RELEASE_NOTES 7.54 KiB
RELEASE NOTES FOR SLURM VERSION 2.0
10 February 2009 (after SLURM 1.4.0-pre7 released)
IMPORTANT NOTE:
SLURM state files in version 2.0 are different from those of version 1.3.
After installing SLURM version 2.0, plan to restart without preserving
jobs or other state information. While SLURM version 1.3 is still running,
cancel all pending and running jobs (e.g.
"scancel --state=pending; scancel --state=running"). Then stop and restart
daemons with the "-c" option or use "/etc/init.d/slurm startclean".
If using the slurmdbd (SLURM DataBase Daemon) you must update this first.
The 2.0 slurmdbd will work with SLURM daemons at version 1.3.7 and above.
You will not need to update all clusters at the same time, but it is very
important to update slurmdbd first and having it running before updating
any other clusters making use of it. No real harm will come from updating
your systems before the slurmdbd, but they will not talk to each other
until you do.
There are substantial changes in the slurm.conf configuration file. It
is recommended that you rebuild your configuration file using the tool
doc/html/configurator.html that comes with the distribution.

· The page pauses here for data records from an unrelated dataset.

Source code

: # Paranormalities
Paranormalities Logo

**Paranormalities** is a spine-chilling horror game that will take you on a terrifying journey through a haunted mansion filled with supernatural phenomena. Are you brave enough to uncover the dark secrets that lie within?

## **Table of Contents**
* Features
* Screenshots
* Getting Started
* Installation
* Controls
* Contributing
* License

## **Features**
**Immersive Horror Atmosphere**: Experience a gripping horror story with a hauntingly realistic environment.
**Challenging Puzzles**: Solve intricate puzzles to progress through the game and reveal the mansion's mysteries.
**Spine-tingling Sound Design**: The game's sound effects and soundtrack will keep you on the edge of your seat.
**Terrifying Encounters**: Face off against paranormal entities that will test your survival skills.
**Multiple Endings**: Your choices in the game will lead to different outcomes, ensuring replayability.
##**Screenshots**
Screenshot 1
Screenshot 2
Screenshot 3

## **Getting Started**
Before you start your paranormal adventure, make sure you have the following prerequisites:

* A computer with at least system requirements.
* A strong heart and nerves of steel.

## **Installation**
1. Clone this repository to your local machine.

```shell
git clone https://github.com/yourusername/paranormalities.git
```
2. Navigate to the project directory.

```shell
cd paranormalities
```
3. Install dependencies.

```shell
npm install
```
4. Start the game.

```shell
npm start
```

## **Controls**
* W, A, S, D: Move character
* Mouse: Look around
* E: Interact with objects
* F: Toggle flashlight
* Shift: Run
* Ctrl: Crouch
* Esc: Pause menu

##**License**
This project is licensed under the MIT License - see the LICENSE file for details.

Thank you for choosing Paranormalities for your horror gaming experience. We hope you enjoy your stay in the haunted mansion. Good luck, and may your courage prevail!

SLURM can continue to be used as a simple resource manager, but optional
plugins support sophisticated scheduling algorithms. These plugins do require
the use of a database containing user and bank account information, so
more administration work is required. SLURM's modular design lets you
control the functionality that you want it to provide.
HIGHLIGHTS
* Sophisticated scheduling algorithms are available in a new plugin. Jobs
can be prioritized based upon their age, size and/or fair-share resource
allocation using hierarchical bank accounts. For more information see:
https://computing.llnl.gov/linux/slurm/job_priority.html
* An assortment of resource limits can be imposed upon individual users
and/or hierarchical bank accounts such as maximum job time limit, maximum
job size and maximum number of running jobs. For more information see:
https://computing.llnl.gov/linux/slurm/resource_limits.html
* Advanced reservations can be made to insure resources will be available when
needed. For more information see:
https://computing.llnl.gov/linux/slurm/reservations.html
* Idle nodes can now be completely powered down when idle and automatically
restarted when their is work available. For more information see:
https://computing.llnl.gov/linux/slurm/power_save.html
* SLURM has been modified to allocate specific cores to jobs and job steps in
the centralized scheduler rather than the daemons running on the individual
compute nodes. This permits effective preemption or gang schedule jobs.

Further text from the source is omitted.